[Stored data]
_ _ _ _ _

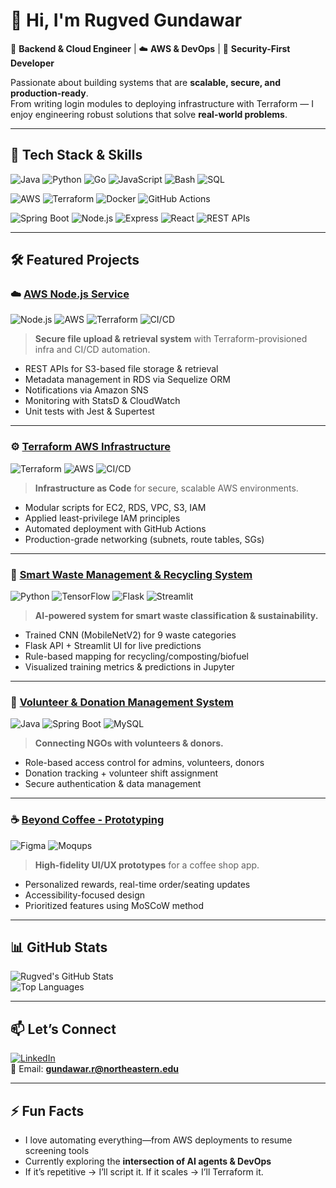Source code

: # 👋 Hi, I'm Rugved Gundawar

🎯 **Backend & Cloud Engineer** | ☁️ **AWS & DevOps** | 🔐 **Security-First Developer**  

Passionate about building systems that are **scalable, secure, and production-ready**.  
From writing login modules to deploying infrastructure with Terraform — I enjoy engineering robust solutions that solve **real-world problems**.

---

## 🚀 Tech Stack & Skills

![Java](https://img.shields.io/badge/Java-ED8B00?logo=java&logoColor=white)
![Python](https://img.shields.io/badge/Python-3776AB?logo=python&logoColor=white)
![Go](https://img.shields.io/badge/Go-00ADD8?logo=go&logoColor=white)
![JavaScript](https://img.shields.io/badge/JavaScript-F7DF1E?logo=javascript&logoColor=black)
![Bash](https://img.shields.io/badge/Bash-4EAA25?logo=gnubash&logoColor=white)
![SQL](https://img.shields.io/badge/SQL-4479A1?logo=mysql&logoColor=white)

![AWS](https://img.shields.io/badge/AWS-232F3E?logo=amazonaws&logoColor=white)
![Terraform](https://img.shields.io/badge/Terraform-844FBA?logo=terraform&logoColor=white)
![Docker](https://img.shields.io/badge/Docker-2496ED?logo=docker&logoColor=white)
![GitHub Actions](https://img.shields.io/badge/GitHub%20Actions-2088FF?logo=githubactions&logoColor=white)

![Spring Boot](https://img.shields.io/badge/Spring%20Boot-6DB33F?logo=springboot&logoColor=white)
![Node.js](https://img.shields.io/badge/Node.js-43853D?logo=node.js&logoColor=white)
![Express](https://img.shields.io/badge/Express-000000?logo=express&logoColor=white)
![React](https://img.shields.io/badge/React-20232A?logo=react&logoColor=61DAFB)
![REST APIs](https://img.shields.io/badge/REST-02569B?logo=apollographql&logoColor=white)

---

## 🛠️ Featured Projects

### ☁️ [AWS Node.js Service](https://github.com/CSYE6225-Rugved/aws-nodejs-service)
![Node.js](https://img.shields.io/badge/Node.js-43853D?logo=node.js&logoColor=white)
![AWS](https://img.shields.io/badge/AWS-232F3E?logo=amazonaws&logoColor=white)
![Terraform](https://img.shields.io/badge/Terraform-844FBA?logo=terraform&logoColor=white)
![CI/CD](https://img.shields.io/badge/CI%2FCD-GitHub%20Actions-blue)

> **Secure file upload & retrieval system** with Terraform-provisioned infra and CI/CD automation.  
- REST APIs for S3-based file storage & retrieval  
- Metadata management in RDS via Sequelize ORM  
- Notifications via Amazon SNS  
- Monitoring with StatsD & CloudWatch  
- Unit tests with Jest & Supertest  

---

### ⚙️ [Terraform AWS Infrastructure](https://github.com/CSYE6225-Rugved/terraform-aws-infra)
![Terraform](https://img.shields.io/badge/Terraform-844FBA?logo=terraform&logoColor=white)
![AWS](https://img.shields.io/badge/AWS-232F3E?logo=amazonaws&logoColor=white)
![CI/CD](https://img.shields.io/badge/CI%2FCD-GitHub%20Actions-blue)

> **Infrastructure as Code** for secure, scalable AWS environments.  
- Modular scripts for EC2, RDS, VPC, S3, IAM  
- Applied least-privilege IAM principles  
- Automated deployment with GitHub Actions  
- Production-grade networking (subnets, route tables, SGs)  

---

### 🧠 [Smart Waste Management & Recycling System](https://github.com/Rugved-142/Smart-Waste-Management-Recycling-System)
![Python](https://img.shields.io/badge/Python-3776AB?logo=python&logoColor=white)
![TensorFlow](https://img.shields.io/badge/TensorFlow-FF6F00?logo=tensorflow&logoColor=white)
![Flask](https://img.shields.io/badge/Flask-000000?logo=flask&logoColor=white)
![Streamlit](https://img.shields.io/badge/Streamlit-FF4B4B?logo=streamlit&logoColor=white)

> **AI-powered system for smart waste classification & sustainability.**  
- Trained CNN (MobileNetV2) for 9 waste categories  
- Flask API + Streamlit UI for live predictions  
- Rule-based mapping for recycling/composting/biofuel  
- Visualized training metrics & predictions in Jupyter  

---

### 🤝 [Volunteer & Donation Management System](https://github.com/Rugved-142/Volunteer_and_Donation_Management_System)
![Java](https://img.shields.io/badge/Java-ED8B00?logo=java&logoColor=white)
![Spring Boot](https://img.shields.io/badge/Spring%20Boot-6DB33F?logo=springboot&logoColor=white)
![MySQL](https://img.shields.io/badge/MySQL-4479A1?logo=mysql&logoColor=white)

> **Connecting NGOs with volunteers & donors.**  
- Role-based access control for admins, volunteers, donors  
- Donation tracking + volunteer shift assignment  
- Secure authentication & data management  

---

### ☕ [Beyond Coffee - Prototyping](https://github.com/Rugved-142/Beyond-Coffee---Prototype)
![Figma](https://img.shields.io/badge/Figma-F24E1E?logo=figma&logoColor=white)
![Moqups](https://img.shields.io/badge/Moqups-1E90FF?logoColor=white)

> **High-fidelity UI/UX prototypes** for a coffee shop app.  
- Personalized rewards, real-time order/seating updates  
- Accessibility-focused design  
- Prioritized features using MoSCoW method  

---

## 📊 GitHub Stats

![Rugved's GitHub Stats](https://github-readme-stats.vercel.app/api?username=Rugved-142&show_icons=true&theme=tokyonight)  
![Top Languages](https://github-readme-stats.vercel.app/api/top-langs/?username=Rugved-142&layout=compact&theme=tokyonight)

---

## 📫 Let’s Connect

[![LinkedIn](https://img.shields.io/badge/LinkedIn-blue?logo=linkedin&style=for-the-badge)](https://linkedin.com/in/rugved-gundawar)  
📧 Email: **gundawar.r@northeastern.edu**

---

## ⚡ Fun Facts

- I love automating everything—from AWS deployments to resume screening tools  
- Currently exploring the **intersection of AI agents & DevOps**  
- If it’s repetitive → I’ll script it. If it scales → I’ll Terraform it.  
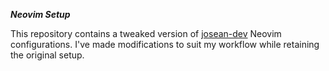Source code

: <i><b>Neovim Setup</b></i>

This repository contains a tweaked version of [josean-dev](https://github.com/josean-dev/dev-environment-files.git)
Neovim configurations. I've made modifications to suit my workflow while retaining the original setup.

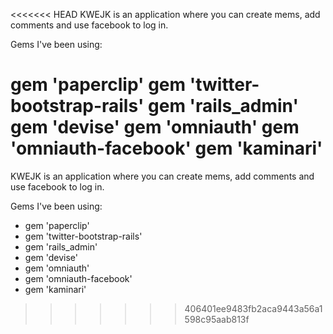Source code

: <<<<<<< HEAD
KWEJK is an application where you can create mems, add comments and use facebook to log in.

Gems I've been using:

gem 'paperclip'
gem 'twitter-bootstrap-rails'
gem 'rails_admin'
gem 'devise'
gem 'omniauth'
gem 'omniauth-facebook'
gem 'kaminari'
=======

KWEJK is an application where you can create mems, add comments and use facebook to log in.


Gems I've been using:

- gem 'paperclip'
- gem 'twitter-bootstrap-rails'
- gem 'rails_admin'
- gem 'devise'
- gem 'omniauth'
- gem 'omniauth-facebook'
- gem 'kaminari'


>>>>>>> 406401ee9483fb2aca9443a56a1598c95aab813f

_ _ _ _ _

Write every line above again exactly, but leave the pictures out.

Result for this task>
Source code

: # 👋 Hi, I'm Rugved Gundawar

🎯 **Backend & Cloud Engineer** | ☁️ **AWS & DevOps** | 🔐 **Security-First Developer**  

Passionate about building systems that are **scalable, secure, and production-ready**.  
From writing login modules to deploying infrastructure with Terraform — I enjoy engineering robust solutions that solve **real-world problems**.

---

## 🚀 Tech Stack & Skills

![Java](https://img.shields.io/badge/Java-ED8B00?logo=java&logoColor=white)
![Python](https://img.shields.io/badge/Python-3776AB?logo=python&logoColor=white)
![Go](https://img.shields.io/badge/Go-00ADD8?logo=go&logoColor=white)
![JavaScript](https://img.shields.io/badge/JavaScript-F7DF1E?logo=javascript&logoColor=black)
![Bash](https://img.shields.io/badge/Bash-4EAA25?logo=gnubash&logoColor=white)
![SQL](https://img.shields.io/badge/SQL-4479A1?logo=mysql&logoColor=white)

![AWS](https://img.shields.io/badge/AWS-232F3E?logo=amazonaws&logoColor=white)
![Terraform](https://img.shields.io/badge/Terraform-844FBA?logo=terraform&logoColor=white)
![Docker](https://img.shields.io/badge/Docker-2496ED?logo=docker&logoColor=white)
![GitHub Actions](https://img.shields.io/badge/GitHub%20Actions-2088FF?logo=githubactions&logoColor=white)

![Spring Boot](https://img.shields.io/badge/Spring%20Boot-6DB33F?logo=springboot&logoColor=white)
![Node.js](https://img.shields.io/badge/Node.js-43853D?logo=node.js&logoColor=white)
![Express](https://img.shields.io/badge/Express-000000?logo=express&logoColor=white)
![React](https://img.shields.io/badge/React-20232A?logo=react&logoColor=61DAFB)
![REST APIs](https://img.shields.io/badge/REST-02569B?logo=apollographql&logoColor=white)

---

## 🛠️ Featured Projects

### ☁️ [AWS Node.js Service](https://github.com/CSYE6225-Rugved/aws-nodejs-service)
![Node.js](https://img.shields.io/badge/Node.js-43853D?logo=node.js&logoColor=white)
![AWS](https://img.shields.io/badge/AWS-232F3E?logo=amazonaws&logoColor=white)
![Terraform](https://img.shields.io/badge/Terraform-844FBA?logo=terraform&logoColor=white)
![CI/CD](https://img.shields.io/badge/CI%2FCD-GitHub%20Actions-blue)

> **Secure file upload & retrieval system** with Terraform-provisioned infra and CI/CD automation.  
- REST APIs for S3-based file storage & retrieval  
- Metadata management in RDS via Sequelize ORM  
- Notifications via Amazon SNS  
- Monitoring with StatsD & CloudWatch  
- Unit tests with Jest & Supertest  

---

### ⚙️ [Terraform AWS Infrastructure](https://github.com/CSYE6225-Rugved/terraform-aws-infra)
![Terraform](https://img.shields.io/badge/Terraform-844FBA?logo=terraform&logoColor=white)
![AWS](https://img.shields.io/badge/AWS-232F3E?logo=amazonaws&logoColor=white)
![CI/CD](https://img.shields.io/badge/CI%2FCD-GitHub%20Actions-blue)

> **Infrastructure as Code** for secure, scalable AWS environments.  
- Modular scripts for EC2, RDS, VPC, S3, IAM  
- Applied least-privilege IAM principles  
- Automated deployment with GitHub Actions  
- Production-grade networking (subnets, route tables, SGs)  

---

### 🧠 [Smart Waste Management & Recycling System](https://github.com/Rugved-142/Smart-Waste-Management-Recycling-System)
![Python](https://img.shields.io/badge/Python-3776AB?logo=python&logoColor=white)
![TensorFlow](https://img.shields.io/badge/TensorFlow-FF6F00?logo=tensorflow&logoColor=white)
![Flask](https://img.shields.io/badge/Flask-000000?logo=flask&logoColor=white)
![Streamlit](https://img.shields.io/badge/Streamlit-FF4B4B?logo=streamlit&logoColor=white)

> **AI-powered system for smart waste classification & sustainability.**  
- Trained CNN (MobileNetV2) for 9 waste categories  
- Flask API + Streamlit UI for live predictions  
- Rule-based mapping for recycling/composting/biofuel  
- Visualized training metrics & predictions in Jupyter  

---

### 🤝 [Volunteer & Donation Management System](https://github.com/Rugved-142/Volunteer_and_Donation_Management_System)
![Java](https://img.shields.io/badge/Java-ED8B00?logo=java&logoColor=white)
![Spring Boot](https://img.shields.io/badge/Spring%20Boot-6DB33F?logo=springboot&logoColor=white)
![MySQL](https://img.shields.io/badge/MySQL-4479A1?logo=mysql&logoColor=white)

> **Connecting NGOs with volunteers & donors.**  
- Role-based access control for admins, volunteers, donors  
- Donation tracking + volunteer shift assignment  
- Secure authentication & data management  

---

### ☕ [Beyond Coffee - Prototyping](https://github.com/Rugved-142/Beyond-Coffee---Prototype)
![Figma](https://img.shields.io/badge/Figma-F24E1E?logo=figma&logoColor=white)
![Moqups](https://img.shields.io/badge/Moqups-1E90FF?logoColor=white)

> **High-fidelity UI/UX prototypes** for a coffee shop app.  
- Personalized rewards, real-time order/seating updates  
- Accessibility-focused design  
- Prioritized features using MoSCoW method  

---

## 📊 GitHub Stats

![Rugved's GitHub Stats](https://github-readme-stats.vercel.app/api?username=Rugved-142&show_icons=true&theme=tokyonight)  
![Top Languages](https://github-readme-stats.vercel.app/api/top-langs/?username=Rugved-142&layout=compact&theme=tokyonight)

---

## 📫 Let’s Connect

[![LinkedIn](https://img.shields.io/badge/LinkedIn-blue?logo=linkedin&style=for-the-badge)](https://linkedin.com/in/rugved-gundawar)  
📧 Email: **gundawar.r@northeastern.edu**

---

## ⚡ Fun Facts

- I love automating everything—from AWS deployments to resume screening tools  
- Currently exploring the **intersection of AI agents & DevOps**  
- If it’s repetitive → I’ll script it. If it scales → I’ll Terraform it.  
Source code

: <i><b>Neovim Setup</b></i>

This repository contains a tweaked version of [josean-dev](https://github.com/josean-dev/dev-environment-files.git)
Neovim configurations. I've made modifications to suit my workflow while retaining the original setup.

Source code

: <<<<<<< HEAD
KWEJK is an application where you can create mems, add comments and use facebook to log in.

Gems I've been using:

gem 'paperclip'
gem 'twitter-bootstrap-rails'
gem 'rails_admin'
gem 'devise'
gem 'omniauth'
gem 'omniauth-facebook'
gem 'kaminari'
=======

KWEJK is an application where you can create mems, add comments and use facebook to log in.


Gems I've been using:

- gem 'paperclip'
- gem 'twitter-bootstrap-rails'
- gem 'rails_admin'
- gem 'devise'
- gem 'omniauth'
- gem 'omniauth-facebook'
- gem 'kaminari'


>>>>>>> 406401ee9483fb2aca9443a56a1598c95aab813f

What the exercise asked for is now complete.